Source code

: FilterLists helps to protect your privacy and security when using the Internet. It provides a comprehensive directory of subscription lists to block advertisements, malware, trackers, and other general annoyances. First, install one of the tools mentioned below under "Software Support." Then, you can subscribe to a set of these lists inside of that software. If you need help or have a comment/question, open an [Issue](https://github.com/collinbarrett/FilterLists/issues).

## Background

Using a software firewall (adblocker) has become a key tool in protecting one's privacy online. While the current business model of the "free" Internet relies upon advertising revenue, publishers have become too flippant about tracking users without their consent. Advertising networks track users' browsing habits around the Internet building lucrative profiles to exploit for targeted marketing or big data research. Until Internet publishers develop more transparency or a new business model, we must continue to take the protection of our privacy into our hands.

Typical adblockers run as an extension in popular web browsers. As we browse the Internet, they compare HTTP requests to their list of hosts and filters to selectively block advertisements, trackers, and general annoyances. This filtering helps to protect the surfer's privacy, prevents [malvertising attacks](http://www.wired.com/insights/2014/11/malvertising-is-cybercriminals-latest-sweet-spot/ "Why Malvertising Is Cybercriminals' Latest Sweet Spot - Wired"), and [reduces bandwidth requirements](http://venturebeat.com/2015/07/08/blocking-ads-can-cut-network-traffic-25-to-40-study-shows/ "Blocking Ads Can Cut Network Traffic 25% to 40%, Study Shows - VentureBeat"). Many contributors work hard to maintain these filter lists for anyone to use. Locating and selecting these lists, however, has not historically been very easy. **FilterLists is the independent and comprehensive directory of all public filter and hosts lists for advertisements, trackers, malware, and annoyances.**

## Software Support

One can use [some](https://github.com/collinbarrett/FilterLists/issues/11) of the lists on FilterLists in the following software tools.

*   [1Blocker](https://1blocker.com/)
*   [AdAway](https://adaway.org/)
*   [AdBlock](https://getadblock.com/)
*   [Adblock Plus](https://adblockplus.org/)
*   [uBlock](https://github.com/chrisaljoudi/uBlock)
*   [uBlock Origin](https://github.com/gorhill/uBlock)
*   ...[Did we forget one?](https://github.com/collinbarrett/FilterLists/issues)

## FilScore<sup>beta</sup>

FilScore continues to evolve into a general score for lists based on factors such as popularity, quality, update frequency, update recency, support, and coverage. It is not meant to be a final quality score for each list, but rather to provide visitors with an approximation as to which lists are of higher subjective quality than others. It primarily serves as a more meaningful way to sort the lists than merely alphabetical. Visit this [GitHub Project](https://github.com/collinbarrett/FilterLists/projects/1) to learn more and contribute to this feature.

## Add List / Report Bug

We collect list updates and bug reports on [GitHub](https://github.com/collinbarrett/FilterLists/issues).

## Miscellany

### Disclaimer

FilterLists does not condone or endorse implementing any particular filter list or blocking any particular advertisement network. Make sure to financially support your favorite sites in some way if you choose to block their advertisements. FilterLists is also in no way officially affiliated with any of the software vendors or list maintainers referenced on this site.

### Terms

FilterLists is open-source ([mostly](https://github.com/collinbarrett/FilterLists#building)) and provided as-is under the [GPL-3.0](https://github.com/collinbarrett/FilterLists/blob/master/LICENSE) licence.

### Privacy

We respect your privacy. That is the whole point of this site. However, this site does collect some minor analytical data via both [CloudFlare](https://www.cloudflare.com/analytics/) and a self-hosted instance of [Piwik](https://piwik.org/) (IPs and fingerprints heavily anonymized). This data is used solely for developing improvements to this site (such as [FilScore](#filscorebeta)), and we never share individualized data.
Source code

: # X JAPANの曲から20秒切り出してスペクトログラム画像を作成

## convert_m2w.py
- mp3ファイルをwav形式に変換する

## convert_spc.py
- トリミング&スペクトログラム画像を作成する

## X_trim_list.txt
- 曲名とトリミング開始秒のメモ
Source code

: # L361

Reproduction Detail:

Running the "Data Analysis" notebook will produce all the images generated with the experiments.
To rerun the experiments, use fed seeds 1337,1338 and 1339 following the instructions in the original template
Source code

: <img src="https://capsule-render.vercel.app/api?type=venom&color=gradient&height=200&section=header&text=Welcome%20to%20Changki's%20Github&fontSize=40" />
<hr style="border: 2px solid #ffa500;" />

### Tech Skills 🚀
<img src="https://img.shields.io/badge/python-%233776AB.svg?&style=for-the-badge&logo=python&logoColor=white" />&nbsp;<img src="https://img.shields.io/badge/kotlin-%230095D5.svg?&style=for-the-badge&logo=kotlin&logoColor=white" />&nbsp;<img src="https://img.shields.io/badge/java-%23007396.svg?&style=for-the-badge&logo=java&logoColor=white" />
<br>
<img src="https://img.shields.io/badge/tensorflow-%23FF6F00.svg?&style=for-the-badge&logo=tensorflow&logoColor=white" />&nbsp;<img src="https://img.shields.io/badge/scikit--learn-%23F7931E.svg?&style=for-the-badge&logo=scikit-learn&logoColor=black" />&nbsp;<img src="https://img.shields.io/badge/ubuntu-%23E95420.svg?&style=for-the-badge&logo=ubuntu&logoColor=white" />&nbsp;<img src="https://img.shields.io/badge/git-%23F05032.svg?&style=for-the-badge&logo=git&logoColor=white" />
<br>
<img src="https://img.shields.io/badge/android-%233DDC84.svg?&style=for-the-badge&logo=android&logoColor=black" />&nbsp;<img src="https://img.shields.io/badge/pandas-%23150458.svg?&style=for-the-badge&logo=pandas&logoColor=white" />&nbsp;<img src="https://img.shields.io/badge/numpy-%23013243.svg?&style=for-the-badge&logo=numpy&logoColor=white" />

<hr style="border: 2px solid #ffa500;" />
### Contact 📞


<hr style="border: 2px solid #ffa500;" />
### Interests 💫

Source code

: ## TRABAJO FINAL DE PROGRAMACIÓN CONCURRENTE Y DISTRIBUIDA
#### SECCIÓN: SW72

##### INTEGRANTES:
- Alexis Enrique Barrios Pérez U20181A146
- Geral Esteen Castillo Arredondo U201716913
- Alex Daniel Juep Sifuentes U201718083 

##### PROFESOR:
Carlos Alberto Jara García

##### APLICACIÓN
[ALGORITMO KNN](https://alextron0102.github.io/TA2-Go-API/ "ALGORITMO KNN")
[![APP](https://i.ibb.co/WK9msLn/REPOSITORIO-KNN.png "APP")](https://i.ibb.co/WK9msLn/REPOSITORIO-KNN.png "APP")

-----

> **What is required**
Each line of the data needs to be repeated exactly.

> **Response area**
Source code

: FilterLists helps to protect your privacy and security when using the Internet. It provides a comprehensive directory of subscription lists to block advertisements, malware, trackers, and other general annoyances. First, install one of the tools mentioned below under "Software Support." Then, you can subscribe to a set of these lists inside of that software. If you need help or have a comment/question, open an [Issue](https://github.com/collinbarrett/FilterLists/issues).

## Background

Using a software firewall (adblocker) has become a key tool in protecting one's privacy online. While the current business model of the "free" Internet relies upon advertising revenue, publishers have become too flippant about tracking users without their consent. Advertising networks track users' browsing habits around the Internet building lucrative profiles to exploit for targeted marketing or big data research. Until Internet publishers develop more transparency or a new business model, we must continue to take the protection of our privacy into our hands.

Typical adblockers run as an extension in popular web browsers. As we browse the Internet, they compare HTTP requests to their list of hosts and filters to selectively block advertisements, trackers, and general annoyances. This filtering helps to protect the surfer's privacy, prevents [malvertising attacks](http://www.wired.com/insights/2014/11/malvertising-is-cybercriminals-latest-sweet-spot/ "Why Malvertising Is Cybercriminals' Latest Sweet Spot - Wired"), and [reduces bandwidth requirements](http://venturebeat.com/2015/07/08/blocking-ads-can-cut-network-traffic-25-to-40-study-shows/ "Blocking Ads Can Cut Network Traffic 25% to 40%, Study Shows - VentureBeat"). Many contributors work hard to maintain these filter lists for anyone to use. Locating and selecting these lists, however, has not historically been very easy. **FilterLists is the independent and comprehensive directory of all public filter and hosts lists for advertisements, trackers, malware, and annoyances.**

## Software Support

One can use [some](https://github.com/collinbarrett/FilterLists/issues/11) of the lists on FilterLists in the following software tools.

*   [1Blocker](https://1blocker.com/)
*   [AdAway](https://adaway.org/)
*   [AdBlock](https://getadblock.com/)
*   [Adblock Plus](https://adblockplus.org/)
*   [uBlock](https://github.com/chrisaljoudi/uBlock)
*   [uBlock Origin](https://github.com/gorhill/uBlock)
*   ...[Did we forget one?](https://github.com/collinbarrett/FilterLists/issues)

## FilScore<sup>beta</sup>

FilScore continues to evolve into a general score for lists based on factors such as popularity, quality, update frequency, update recency, support, and coverage. It is not meant to be a final quality score for each list, but rather to provide visitors with an approximation as to which lists are of higher subjective quality than others. It primarily serves as a more meaningful way to sort the lists than merely alphabetical. Visit this [GitHub Project](https://github.com/collinbarrett/FilterLists/projects/1) to learn more and contribute to this feature.

## Add List / Report Bug

We collect list updates and bug reports on [GitHub](https://github.com/collinbarrett/FilterLists/issues).

## Miscellany

### Disclaimer

FilterLists does not condone or endorse implementing any particular filter list or blocking any particular advertisement network. Make sure to financially support your favorite sites in some way if you choose to block their advertisements. FilterLists is also in no way officially affiliated with any of the software vendors or list maintainers referenced on this site.

### Terms

FilterLists is open-source ([mostly](https://github.com/collinbarrett/FilterLists#building)) and provided as-is under the [GPL-3.0](https://github.com/collinbarrett/FilterLists/blob/master/LICENSE) licence.

### Privacy

We respect your privacy. That is the whole point of this site. However, this site does collect some minor analytical data via both [CloudFlare](https://www.cloudflare.com/analytics/) and a self-hosted instance of [Piwik](https://piwik.org/) (IPs and fingerprints heavily anonymized). This data is used solely for developing improvements to this site (such as [FilScore](#filscorebeta)), and we never share individualized data.
Source code

: # X JAPANの曲から20秒切り出してスペクトログラム画像を作成

## convert_m2w.py
- mp3ファイルをwav形式に変換する

## convert_spc.py
- トリミング&スペクトログラム画像を作成する

## X_trim_list.txt
- 曲名とトリミング開始秒のメモ
Source code

: # L361

Reproduction Detail:

Running the "Data Analysis" notebook will produce all the images generated with the experiments.
To rerun the experiments, use fed seeds 1337,1338 and 1339 following the instructions in the original template
Source code

: <img src="https://capsule-render.vercel.app/api?type=venom&color=gradient&height=200&section=header&text=Welcome%20to%20Changki's%20Github&fontSize=40" />
<hr style="border: 2px solid #ffa500;" />

### Tech Skills 🚀
<img src="https://img.shields.io/badge/python-%233776AB.svg?&style=for-the-badge&logo=python&logoColor=white" />&nbsp;<img src="https://img.shields.io/badge/kotlin-%230095D5.svg?&style=for-the-badge&logo=kotlin&logoColor=white" />&nbsp;<img src="https://img.shields.io/badge/java-%23007396.svg?&style=for-the-badge&logo=java&logoColor=white" />
<br>
<img src="https://img.shields.io/badge/tensorflow-%23FF6F00.svg?&style=for-the-badge&logo=tensorflow&logoColor=white" />&nbsp;<img src="https://img.shields.io/badge/scikit--learn-%23F7931E.svg?&style=for-the-badge&logo=scikit-learn&logoColor=black" />&nbsp;<img src="https://img.shields.io/badge/ubuntu-%23E95420.svg?&style=for-the-badge&logo=ubuntu&logoColor=white" />&nbsp;<img src="https://img.shields.io/badge/git-%23F05032.svg?&style=for-the-badge&logo=git&logoColor=white" />
<br>
<img src="https://img.shields.io/badge/android-%233DDC84.svg?&style=for-the-badge&logo=android&logoColor=black" />&nbsp;<img src="https://img.shields.io/badge/pandas-%23150458.svg?&style=for-the-badge&logo=pandas&logoColor=white" />&nbsp;<img src="https://img.shields.io/badge/numpy-%23013243.svg?&style=for-the-badge&logo=numpy&logoColor=white" />

<hr style="border: 2px solid #ffa500;" />
### Contact 📞


<hr style="border: 2px solid #ffa500;" />
### Interests 💫

Source code

: ## TRABAJO FINAL DE PROGRAMACIÓN CONCURRENTE Y DISTRIBUIDA
#### SECCIÓN: SW72

##### INTEGRANTES:
- Alexis Enrique Barrios Pérez U20181A146
- Geral Esteen Castillo Arredondo U201716913
- Alex Daniel Juep Sifuentes U201718083 

##### PROFESOR:
Carlos Alberto Jara García

##### APLICACIÓN
[ALGORITMO KNN](https://alextron0102.github.io/TA2-Go-API/ "ALGORITMO KNN")
[![APP](https://i.ibb.co/WK9msLn/REPOSITORIO-KNN.png "APP")](https://i.ibb.co/WK9msLn/REPOSITORIO-KNN.png "APP")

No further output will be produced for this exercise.